Saved entries:
-- -- --
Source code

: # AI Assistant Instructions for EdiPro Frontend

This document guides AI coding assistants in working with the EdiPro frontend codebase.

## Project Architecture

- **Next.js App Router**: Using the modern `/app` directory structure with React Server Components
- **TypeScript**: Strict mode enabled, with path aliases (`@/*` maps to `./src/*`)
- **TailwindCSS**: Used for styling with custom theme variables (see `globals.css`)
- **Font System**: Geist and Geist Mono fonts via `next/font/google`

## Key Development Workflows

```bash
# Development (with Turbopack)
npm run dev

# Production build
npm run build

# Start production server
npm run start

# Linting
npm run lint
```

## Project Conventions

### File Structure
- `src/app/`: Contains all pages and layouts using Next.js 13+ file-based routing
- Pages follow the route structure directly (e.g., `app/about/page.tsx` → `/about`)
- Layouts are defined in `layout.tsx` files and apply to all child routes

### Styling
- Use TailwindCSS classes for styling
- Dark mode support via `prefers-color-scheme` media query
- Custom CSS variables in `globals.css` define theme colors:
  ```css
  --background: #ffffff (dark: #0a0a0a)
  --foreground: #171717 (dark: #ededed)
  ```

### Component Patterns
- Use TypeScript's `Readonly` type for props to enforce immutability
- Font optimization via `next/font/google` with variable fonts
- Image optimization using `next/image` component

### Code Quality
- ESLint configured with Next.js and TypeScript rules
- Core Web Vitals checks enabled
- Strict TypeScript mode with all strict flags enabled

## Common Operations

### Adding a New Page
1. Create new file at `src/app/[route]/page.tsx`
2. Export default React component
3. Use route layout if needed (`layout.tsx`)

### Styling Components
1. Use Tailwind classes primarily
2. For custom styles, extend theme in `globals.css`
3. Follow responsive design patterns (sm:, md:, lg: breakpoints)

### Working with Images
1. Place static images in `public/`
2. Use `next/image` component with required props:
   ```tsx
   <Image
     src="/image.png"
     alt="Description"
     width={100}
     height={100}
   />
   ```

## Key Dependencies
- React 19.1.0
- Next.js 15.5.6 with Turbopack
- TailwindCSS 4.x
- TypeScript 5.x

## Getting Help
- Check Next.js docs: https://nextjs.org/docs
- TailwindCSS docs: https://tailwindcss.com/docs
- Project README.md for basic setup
-- -- --
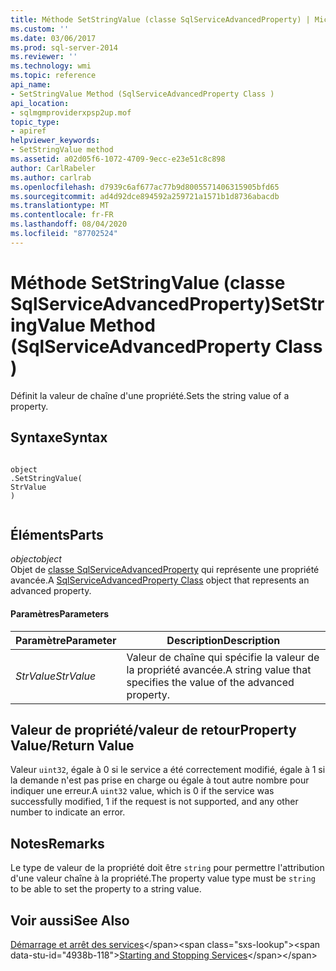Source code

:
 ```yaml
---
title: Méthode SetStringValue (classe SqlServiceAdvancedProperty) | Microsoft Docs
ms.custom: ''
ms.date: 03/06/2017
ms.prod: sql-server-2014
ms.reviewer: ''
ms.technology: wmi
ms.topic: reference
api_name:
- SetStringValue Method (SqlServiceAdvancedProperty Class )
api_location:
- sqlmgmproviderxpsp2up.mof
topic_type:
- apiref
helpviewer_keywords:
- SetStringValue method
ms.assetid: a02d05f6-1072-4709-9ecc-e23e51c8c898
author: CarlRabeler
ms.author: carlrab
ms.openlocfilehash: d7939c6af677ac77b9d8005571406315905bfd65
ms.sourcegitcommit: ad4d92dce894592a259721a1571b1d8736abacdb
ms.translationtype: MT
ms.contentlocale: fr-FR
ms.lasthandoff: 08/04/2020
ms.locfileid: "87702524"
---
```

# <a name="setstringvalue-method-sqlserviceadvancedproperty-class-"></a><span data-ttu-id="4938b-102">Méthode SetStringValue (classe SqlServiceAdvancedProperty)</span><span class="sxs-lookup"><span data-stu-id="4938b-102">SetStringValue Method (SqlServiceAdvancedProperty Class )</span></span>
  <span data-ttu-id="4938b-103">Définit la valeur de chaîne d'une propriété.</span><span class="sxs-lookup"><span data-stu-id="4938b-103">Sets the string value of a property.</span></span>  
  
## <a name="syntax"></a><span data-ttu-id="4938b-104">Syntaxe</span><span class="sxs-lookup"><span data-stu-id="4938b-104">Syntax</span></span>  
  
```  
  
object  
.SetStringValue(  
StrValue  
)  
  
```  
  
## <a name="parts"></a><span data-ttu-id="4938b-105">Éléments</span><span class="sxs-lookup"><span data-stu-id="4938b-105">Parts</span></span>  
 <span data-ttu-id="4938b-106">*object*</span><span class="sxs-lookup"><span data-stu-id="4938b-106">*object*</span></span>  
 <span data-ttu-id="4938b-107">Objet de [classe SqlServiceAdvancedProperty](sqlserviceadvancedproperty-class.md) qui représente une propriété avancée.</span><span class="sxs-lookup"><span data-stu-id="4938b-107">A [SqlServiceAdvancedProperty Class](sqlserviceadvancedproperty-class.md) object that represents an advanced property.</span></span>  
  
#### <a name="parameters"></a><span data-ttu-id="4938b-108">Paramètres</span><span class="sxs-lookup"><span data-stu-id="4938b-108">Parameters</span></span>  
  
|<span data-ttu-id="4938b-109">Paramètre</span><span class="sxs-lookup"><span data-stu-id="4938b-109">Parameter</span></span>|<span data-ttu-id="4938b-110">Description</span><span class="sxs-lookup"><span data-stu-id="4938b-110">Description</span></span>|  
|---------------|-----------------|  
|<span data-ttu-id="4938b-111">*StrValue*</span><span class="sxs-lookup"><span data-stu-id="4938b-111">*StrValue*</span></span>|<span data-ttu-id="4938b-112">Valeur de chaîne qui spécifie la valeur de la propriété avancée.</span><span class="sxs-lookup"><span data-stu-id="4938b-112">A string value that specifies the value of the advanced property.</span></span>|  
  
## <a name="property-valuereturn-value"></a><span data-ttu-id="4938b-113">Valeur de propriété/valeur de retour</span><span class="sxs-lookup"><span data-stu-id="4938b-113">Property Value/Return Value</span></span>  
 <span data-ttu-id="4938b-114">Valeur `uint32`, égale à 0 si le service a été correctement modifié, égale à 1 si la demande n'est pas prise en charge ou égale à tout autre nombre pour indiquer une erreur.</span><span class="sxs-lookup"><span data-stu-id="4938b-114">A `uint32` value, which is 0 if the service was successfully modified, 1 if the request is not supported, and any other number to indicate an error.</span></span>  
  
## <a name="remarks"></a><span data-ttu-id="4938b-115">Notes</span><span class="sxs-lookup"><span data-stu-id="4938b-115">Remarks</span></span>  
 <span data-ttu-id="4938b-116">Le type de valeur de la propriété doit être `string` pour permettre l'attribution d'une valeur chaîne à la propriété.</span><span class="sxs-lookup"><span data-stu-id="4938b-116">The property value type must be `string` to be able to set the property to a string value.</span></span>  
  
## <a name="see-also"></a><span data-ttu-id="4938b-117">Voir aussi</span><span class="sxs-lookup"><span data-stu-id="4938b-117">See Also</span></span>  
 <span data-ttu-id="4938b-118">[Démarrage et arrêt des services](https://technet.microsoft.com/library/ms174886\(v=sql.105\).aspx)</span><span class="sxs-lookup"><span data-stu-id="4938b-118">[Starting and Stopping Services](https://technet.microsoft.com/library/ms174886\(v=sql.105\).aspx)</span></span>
-- -- --
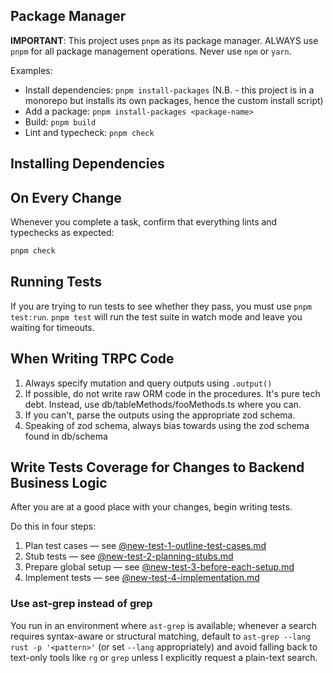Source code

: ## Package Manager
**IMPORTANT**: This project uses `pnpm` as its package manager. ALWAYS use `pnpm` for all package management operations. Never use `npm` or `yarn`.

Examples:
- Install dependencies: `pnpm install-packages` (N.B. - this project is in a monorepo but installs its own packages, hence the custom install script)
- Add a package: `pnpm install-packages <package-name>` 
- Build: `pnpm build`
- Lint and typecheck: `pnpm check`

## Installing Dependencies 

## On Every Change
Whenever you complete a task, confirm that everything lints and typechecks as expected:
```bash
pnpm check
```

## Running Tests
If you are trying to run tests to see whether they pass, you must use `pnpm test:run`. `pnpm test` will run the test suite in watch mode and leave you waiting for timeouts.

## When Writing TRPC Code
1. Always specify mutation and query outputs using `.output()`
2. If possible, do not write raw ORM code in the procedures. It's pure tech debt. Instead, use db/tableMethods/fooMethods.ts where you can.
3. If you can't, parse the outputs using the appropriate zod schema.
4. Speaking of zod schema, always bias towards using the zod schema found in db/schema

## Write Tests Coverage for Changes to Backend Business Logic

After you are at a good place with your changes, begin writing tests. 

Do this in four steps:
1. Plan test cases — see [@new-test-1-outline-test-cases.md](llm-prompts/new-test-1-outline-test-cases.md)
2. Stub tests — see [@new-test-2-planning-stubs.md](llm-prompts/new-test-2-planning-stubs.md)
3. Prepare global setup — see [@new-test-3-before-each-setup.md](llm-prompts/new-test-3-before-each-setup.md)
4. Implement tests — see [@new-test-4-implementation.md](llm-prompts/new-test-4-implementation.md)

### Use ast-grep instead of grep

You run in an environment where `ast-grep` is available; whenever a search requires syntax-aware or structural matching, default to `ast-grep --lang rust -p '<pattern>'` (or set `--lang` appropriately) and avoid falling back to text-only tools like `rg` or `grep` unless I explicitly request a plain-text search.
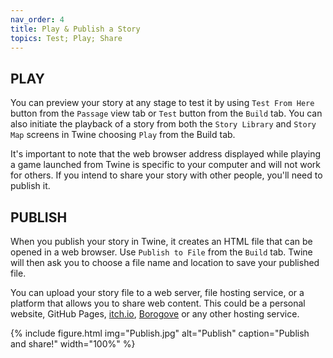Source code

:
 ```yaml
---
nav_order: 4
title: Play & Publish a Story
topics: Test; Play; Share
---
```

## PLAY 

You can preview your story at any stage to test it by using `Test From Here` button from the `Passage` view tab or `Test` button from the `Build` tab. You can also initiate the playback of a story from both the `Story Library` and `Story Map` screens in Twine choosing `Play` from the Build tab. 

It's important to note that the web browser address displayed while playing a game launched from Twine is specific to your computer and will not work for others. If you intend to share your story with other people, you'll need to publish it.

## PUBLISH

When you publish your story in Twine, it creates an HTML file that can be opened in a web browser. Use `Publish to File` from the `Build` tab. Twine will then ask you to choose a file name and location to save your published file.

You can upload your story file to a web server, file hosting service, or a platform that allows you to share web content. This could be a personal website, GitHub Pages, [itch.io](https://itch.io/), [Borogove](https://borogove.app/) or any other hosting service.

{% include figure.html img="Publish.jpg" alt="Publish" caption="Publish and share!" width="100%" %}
-- -- --
*Directions for this task*.
Your job is to copy out every line from the records above that has the word "StrValue".

*Written answer*.
StrValue  
|<span data-ttu-id="4938b-111">*StrValue*</span><span class="sxs-lookup"><span data-stu-id="4938b-111">*StrValue*</span></span>|<span data-ttu-id="4938b-112">Valeur de chaîne qui spécifie la valeur de la propriété avancée.</span><span class="sxs-lookup"><span data-stu-id="4938b-112">A string value that specifies the value of the advanced property.</span></span>|  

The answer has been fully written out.